─── Extracted material
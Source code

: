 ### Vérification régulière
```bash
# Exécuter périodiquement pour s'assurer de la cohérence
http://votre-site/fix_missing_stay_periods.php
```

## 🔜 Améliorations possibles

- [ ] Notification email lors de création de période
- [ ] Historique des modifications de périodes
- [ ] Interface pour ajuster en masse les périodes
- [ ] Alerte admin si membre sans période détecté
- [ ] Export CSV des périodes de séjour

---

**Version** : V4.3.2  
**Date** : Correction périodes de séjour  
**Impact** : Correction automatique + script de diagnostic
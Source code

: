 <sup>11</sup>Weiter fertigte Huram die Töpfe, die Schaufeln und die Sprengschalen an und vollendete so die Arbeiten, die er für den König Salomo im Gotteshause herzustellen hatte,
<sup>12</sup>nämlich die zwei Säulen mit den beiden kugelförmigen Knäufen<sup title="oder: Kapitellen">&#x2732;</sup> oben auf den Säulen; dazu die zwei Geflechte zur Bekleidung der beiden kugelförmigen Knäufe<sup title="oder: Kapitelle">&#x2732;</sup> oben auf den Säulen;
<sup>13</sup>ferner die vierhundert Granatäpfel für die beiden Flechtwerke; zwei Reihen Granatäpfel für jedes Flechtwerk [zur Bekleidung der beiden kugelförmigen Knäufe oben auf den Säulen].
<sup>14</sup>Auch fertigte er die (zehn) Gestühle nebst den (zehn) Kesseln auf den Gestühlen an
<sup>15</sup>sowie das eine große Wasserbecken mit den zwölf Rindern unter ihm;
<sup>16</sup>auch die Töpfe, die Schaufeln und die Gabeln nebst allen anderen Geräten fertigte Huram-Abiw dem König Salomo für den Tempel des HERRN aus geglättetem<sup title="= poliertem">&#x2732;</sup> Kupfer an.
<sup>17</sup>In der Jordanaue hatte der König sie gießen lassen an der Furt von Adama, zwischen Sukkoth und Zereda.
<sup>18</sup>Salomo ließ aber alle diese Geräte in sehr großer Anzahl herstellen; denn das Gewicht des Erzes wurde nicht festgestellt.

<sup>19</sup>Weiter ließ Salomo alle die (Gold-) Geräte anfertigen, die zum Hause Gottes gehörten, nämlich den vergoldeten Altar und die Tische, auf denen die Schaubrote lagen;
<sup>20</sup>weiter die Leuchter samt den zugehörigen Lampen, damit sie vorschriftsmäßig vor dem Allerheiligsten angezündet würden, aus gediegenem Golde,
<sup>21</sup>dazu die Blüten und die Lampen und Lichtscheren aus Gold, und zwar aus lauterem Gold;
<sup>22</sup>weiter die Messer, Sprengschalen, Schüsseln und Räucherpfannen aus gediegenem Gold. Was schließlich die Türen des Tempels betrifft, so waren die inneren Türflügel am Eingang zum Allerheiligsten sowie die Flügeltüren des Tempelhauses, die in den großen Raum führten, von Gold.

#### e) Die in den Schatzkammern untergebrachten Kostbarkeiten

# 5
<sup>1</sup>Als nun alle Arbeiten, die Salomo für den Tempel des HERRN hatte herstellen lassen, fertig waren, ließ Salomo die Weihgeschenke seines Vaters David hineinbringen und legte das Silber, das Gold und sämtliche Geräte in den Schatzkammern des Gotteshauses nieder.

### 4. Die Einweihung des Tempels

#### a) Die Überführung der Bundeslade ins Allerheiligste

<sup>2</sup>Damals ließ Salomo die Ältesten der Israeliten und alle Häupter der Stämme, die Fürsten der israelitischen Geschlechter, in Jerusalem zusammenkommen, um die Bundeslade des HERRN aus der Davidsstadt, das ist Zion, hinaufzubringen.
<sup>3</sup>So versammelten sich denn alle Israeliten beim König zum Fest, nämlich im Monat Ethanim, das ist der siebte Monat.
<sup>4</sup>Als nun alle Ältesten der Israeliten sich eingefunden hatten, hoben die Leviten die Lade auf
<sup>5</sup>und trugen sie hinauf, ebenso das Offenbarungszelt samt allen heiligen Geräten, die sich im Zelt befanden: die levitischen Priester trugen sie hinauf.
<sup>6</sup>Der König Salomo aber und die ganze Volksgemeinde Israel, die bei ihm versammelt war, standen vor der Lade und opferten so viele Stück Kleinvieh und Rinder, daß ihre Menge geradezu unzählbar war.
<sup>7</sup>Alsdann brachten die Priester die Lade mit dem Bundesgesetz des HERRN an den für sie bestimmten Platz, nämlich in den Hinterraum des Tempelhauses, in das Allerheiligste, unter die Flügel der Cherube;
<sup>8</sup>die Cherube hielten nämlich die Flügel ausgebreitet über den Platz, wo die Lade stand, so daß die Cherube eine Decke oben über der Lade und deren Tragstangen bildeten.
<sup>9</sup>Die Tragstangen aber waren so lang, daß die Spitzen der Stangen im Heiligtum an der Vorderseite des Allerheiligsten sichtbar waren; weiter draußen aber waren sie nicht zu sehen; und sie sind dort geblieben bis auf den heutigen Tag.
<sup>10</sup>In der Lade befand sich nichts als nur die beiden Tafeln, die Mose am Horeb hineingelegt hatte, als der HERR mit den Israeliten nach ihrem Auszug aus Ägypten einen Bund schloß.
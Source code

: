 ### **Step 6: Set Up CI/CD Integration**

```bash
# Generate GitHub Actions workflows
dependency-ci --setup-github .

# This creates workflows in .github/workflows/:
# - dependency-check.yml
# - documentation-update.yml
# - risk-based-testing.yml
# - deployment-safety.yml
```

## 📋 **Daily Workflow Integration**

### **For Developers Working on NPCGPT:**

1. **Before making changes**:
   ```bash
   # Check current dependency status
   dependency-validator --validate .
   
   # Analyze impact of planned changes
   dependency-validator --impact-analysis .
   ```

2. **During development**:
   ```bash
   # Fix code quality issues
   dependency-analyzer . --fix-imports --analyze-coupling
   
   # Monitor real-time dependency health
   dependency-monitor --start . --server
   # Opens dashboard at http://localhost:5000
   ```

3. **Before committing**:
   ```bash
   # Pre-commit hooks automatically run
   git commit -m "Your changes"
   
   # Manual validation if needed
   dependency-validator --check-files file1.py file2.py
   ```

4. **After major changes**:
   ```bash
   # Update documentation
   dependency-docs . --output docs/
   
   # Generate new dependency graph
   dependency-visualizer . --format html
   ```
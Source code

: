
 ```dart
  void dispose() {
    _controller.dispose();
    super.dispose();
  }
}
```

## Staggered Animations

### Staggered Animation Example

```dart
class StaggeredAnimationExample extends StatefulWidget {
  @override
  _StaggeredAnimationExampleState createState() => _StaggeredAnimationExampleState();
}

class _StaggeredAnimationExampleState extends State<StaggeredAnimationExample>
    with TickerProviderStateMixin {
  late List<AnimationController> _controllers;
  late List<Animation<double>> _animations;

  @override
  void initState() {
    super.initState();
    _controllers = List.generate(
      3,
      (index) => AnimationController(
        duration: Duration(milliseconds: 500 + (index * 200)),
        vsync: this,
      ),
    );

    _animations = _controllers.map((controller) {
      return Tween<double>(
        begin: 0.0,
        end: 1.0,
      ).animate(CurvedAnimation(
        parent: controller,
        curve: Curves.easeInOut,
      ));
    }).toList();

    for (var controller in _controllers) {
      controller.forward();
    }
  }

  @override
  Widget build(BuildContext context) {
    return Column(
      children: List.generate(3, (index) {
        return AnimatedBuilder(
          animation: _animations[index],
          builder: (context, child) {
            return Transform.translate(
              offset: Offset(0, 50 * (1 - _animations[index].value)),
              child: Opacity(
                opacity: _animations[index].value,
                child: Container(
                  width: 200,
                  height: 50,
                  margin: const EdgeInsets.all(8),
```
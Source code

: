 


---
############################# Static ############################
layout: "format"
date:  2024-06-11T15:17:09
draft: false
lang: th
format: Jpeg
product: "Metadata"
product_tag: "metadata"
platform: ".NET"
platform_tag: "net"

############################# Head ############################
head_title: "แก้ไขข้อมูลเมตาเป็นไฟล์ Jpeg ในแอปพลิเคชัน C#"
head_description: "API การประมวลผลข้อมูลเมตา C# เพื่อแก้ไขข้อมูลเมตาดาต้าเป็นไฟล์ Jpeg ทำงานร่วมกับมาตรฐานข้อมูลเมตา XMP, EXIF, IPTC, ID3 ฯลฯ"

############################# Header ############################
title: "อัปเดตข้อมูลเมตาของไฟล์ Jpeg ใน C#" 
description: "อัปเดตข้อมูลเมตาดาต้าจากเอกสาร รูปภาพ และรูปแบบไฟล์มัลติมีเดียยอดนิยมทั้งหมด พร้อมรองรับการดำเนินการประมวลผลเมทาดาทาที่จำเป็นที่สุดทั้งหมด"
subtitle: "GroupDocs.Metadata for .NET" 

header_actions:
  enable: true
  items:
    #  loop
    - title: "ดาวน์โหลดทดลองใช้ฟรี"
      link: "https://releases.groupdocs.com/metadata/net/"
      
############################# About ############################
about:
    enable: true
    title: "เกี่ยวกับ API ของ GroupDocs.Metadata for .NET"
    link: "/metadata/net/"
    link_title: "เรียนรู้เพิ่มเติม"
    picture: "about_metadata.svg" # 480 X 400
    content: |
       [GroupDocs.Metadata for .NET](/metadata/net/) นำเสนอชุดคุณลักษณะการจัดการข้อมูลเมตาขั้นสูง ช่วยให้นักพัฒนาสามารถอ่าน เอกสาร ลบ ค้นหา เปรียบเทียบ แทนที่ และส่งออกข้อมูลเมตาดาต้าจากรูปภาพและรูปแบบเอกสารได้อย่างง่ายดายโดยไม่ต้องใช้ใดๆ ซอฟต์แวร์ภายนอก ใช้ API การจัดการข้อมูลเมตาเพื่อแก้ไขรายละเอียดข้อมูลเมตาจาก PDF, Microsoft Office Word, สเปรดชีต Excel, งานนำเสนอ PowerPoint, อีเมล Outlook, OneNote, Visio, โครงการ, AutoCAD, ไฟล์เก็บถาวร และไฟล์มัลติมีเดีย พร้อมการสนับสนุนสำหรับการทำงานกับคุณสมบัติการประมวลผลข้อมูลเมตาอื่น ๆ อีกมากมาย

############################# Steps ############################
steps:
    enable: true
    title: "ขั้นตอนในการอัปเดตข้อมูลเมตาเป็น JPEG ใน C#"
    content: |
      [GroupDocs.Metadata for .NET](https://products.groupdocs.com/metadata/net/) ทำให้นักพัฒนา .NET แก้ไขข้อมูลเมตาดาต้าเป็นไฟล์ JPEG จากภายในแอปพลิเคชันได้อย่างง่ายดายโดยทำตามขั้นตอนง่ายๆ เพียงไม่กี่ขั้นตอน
──────
=== Task instructions ===
How many lines in these records hold the string "class"? Reply with the number alone.

=== Your solution ===
2